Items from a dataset
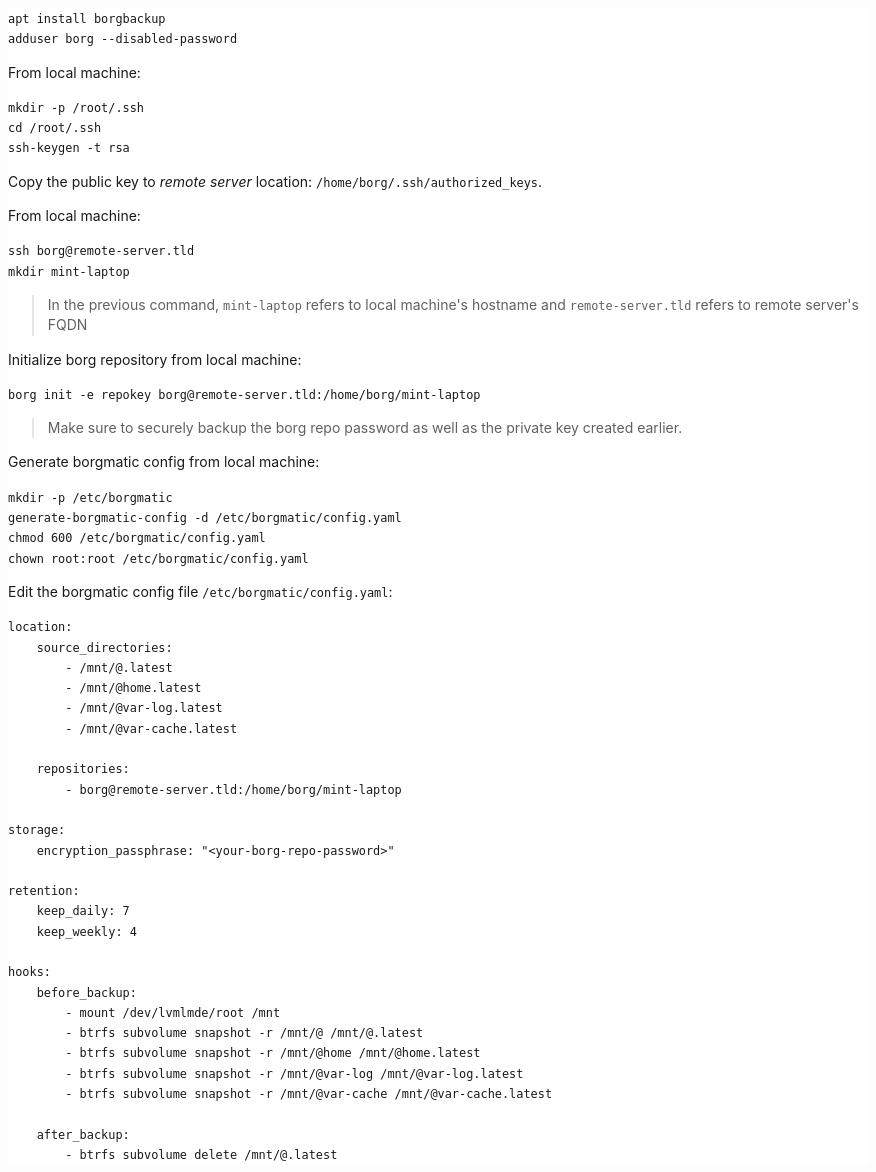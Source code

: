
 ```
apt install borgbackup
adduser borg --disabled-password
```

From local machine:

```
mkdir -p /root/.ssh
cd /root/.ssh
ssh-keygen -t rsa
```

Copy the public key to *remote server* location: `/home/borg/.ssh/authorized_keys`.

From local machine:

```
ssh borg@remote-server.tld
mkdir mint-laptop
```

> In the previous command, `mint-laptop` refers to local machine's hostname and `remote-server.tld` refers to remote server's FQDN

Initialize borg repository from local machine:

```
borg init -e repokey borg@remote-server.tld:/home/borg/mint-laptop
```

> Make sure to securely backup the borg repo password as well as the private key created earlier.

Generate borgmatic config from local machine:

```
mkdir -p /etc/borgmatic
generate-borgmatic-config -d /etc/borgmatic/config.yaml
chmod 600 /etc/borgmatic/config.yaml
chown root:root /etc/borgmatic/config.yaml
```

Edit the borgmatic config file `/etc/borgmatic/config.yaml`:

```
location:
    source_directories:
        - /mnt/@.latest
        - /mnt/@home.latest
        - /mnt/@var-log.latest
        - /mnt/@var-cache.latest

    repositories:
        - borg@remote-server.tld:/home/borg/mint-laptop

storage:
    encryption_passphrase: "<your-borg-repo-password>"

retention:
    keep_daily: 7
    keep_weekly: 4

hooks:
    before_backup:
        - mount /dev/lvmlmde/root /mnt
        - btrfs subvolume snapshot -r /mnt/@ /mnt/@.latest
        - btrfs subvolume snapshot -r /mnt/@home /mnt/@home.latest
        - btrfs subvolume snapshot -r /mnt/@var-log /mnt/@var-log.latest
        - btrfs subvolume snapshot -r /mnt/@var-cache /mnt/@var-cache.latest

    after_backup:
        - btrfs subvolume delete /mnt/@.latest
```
* * *
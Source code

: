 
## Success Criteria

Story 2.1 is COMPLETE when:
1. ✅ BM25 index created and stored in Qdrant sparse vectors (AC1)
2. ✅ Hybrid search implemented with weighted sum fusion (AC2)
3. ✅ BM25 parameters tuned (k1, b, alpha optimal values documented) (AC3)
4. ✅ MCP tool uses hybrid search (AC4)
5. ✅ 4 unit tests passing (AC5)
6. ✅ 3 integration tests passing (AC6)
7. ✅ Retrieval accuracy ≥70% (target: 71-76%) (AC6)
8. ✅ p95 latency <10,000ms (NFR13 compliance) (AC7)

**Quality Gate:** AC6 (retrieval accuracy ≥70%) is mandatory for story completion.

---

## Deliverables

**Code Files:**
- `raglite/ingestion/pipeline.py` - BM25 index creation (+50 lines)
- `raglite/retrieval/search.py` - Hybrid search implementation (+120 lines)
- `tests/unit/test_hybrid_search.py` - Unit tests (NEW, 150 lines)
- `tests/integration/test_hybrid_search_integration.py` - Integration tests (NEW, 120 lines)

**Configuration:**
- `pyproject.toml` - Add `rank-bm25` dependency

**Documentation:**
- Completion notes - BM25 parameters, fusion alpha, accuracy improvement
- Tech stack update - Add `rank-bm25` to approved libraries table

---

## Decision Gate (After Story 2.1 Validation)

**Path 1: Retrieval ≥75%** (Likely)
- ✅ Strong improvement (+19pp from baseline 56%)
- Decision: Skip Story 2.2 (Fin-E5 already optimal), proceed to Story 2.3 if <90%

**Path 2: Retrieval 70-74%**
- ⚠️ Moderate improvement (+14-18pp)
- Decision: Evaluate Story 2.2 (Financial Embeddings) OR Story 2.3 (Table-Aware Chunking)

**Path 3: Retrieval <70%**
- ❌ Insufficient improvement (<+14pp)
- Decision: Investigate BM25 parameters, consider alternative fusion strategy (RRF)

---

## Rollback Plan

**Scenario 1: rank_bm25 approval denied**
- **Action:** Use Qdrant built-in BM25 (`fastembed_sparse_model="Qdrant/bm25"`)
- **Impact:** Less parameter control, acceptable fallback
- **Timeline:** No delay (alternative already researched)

Work request
Return each line from the data where the string "subvolume" can be found.

Problem solution
        - btrfs subvolume snapshot -r /mnt/@ /mnt/@.latest
        - btrfs subvolume snapshot -r /mnt/@home /mnt/@home.latest
        - btrfs subvolume snapshot -r /mnt/@var-log /mnt/@var-log.latest
        - btrfs subvolume snapshot -r /mnt/@var-cache /mnt/@var-cache.latest
        - btrfs subvolume delete /mnt/@.latest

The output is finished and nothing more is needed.